--- RECORDS SHOWN ---

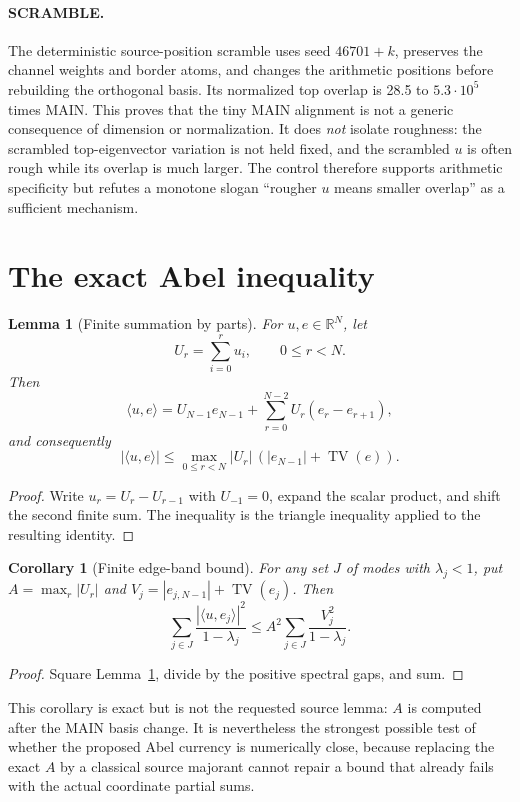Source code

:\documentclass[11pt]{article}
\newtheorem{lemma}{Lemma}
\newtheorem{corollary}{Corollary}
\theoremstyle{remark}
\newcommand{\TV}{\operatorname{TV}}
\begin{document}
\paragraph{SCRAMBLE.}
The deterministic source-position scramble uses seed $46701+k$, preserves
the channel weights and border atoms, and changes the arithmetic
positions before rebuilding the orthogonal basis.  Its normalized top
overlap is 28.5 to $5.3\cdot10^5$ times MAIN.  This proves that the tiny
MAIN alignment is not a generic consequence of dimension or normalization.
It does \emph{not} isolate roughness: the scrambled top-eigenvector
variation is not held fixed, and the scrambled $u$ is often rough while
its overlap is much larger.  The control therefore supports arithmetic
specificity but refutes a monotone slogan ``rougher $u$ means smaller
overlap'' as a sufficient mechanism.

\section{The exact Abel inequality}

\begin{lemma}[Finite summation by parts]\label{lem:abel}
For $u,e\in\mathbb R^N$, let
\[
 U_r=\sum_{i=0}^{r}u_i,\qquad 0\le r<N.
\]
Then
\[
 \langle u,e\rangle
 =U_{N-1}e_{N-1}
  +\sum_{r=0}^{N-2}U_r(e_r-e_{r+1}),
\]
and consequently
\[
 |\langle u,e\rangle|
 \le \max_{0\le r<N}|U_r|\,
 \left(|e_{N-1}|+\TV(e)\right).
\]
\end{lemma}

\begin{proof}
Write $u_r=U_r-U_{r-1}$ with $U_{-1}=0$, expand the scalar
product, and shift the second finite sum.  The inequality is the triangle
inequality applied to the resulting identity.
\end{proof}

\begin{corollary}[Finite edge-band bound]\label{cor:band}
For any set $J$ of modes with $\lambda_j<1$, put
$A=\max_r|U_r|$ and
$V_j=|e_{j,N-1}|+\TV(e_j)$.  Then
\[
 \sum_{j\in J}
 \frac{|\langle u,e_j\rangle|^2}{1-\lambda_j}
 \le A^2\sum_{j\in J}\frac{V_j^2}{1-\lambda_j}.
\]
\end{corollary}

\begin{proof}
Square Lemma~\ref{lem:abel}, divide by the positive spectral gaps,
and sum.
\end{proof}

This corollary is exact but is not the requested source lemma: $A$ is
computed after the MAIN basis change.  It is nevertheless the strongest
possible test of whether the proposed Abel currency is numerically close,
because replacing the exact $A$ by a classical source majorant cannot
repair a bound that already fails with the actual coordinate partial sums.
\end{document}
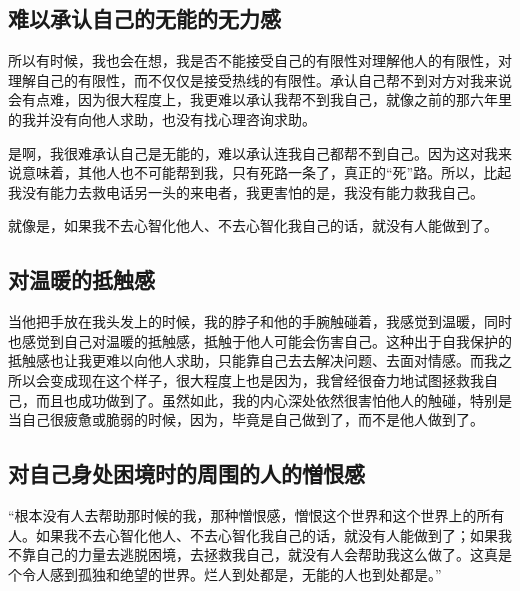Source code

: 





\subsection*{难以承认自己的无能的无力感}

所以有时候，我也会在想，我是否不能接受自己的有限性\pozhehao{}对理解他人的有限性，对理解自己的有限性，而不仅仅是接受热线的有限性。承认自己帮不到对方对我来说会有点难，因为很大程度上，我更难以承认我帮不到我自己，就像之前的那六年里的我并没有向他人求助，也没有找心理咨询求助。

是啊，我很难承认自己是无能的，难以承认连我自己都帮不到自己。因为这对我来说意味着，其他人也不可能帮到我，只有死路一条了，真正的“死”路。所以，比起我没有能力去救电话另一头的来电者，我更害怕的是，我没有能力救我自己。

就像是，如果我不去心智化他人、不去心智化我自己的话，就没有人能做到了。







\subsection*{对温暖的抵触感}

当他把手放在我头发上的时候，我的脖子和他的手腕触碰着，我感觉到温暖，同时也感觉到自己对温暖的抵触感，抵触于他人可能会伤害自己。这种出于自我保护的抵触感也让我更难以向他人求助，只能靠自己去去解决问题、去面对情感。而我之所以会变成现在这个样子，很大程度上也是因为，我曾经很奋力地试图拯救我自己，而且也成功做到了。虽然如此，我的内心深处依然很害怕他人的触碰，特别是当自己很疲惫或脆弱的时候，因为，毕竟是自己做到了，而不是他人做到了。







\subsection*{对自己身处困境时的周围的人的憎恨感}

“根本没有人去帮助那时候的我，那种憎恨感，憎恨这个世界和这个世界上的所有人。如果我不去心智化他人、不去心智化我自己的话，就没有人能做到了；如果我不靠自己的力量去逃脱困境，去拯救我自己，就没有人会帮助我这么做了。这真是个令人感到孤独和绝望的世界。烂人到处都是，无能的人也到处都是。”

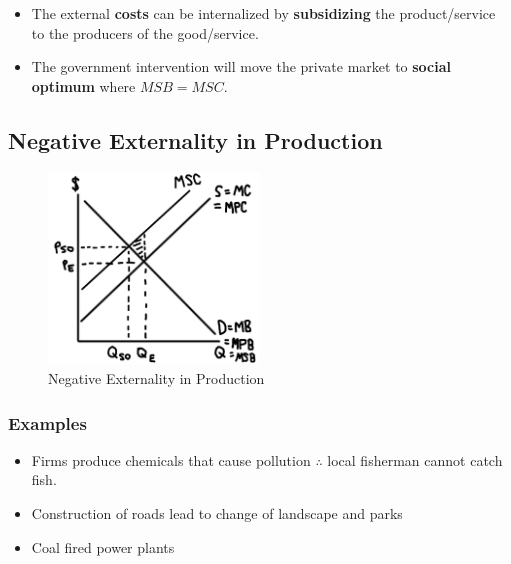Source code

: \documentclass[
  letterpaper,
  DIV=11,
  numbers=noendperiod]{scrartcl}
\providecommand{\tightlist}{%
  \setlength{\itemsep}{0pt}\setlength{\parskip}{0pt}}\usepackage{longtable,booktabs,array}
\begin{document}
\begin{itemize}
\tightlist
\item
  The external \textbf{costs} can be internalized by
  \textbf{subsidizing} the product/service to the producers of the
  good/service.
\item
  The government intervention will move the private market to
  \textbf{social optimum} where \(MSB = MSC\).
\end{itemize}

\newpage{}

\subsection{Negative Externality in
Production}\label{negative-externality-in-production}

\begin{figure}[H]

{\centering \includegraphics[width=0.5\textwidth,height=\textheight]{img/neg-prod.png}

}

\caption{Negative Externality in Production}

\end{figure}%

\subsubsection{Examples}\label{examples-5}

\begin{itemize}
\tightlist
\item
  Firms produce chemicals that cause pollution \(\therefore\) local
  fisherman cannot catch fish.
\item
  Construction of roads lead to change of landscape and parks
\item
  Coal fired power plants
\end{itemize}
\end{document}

---

Extract each line from the entries above that contains the string "scrambled".

● **SOLUTION TO THIS TASK**:
It does \emph{not} isolate roughness: the scrambled top-eigenvector
variation is not held fixed, and the scrambled $u$ is often rough while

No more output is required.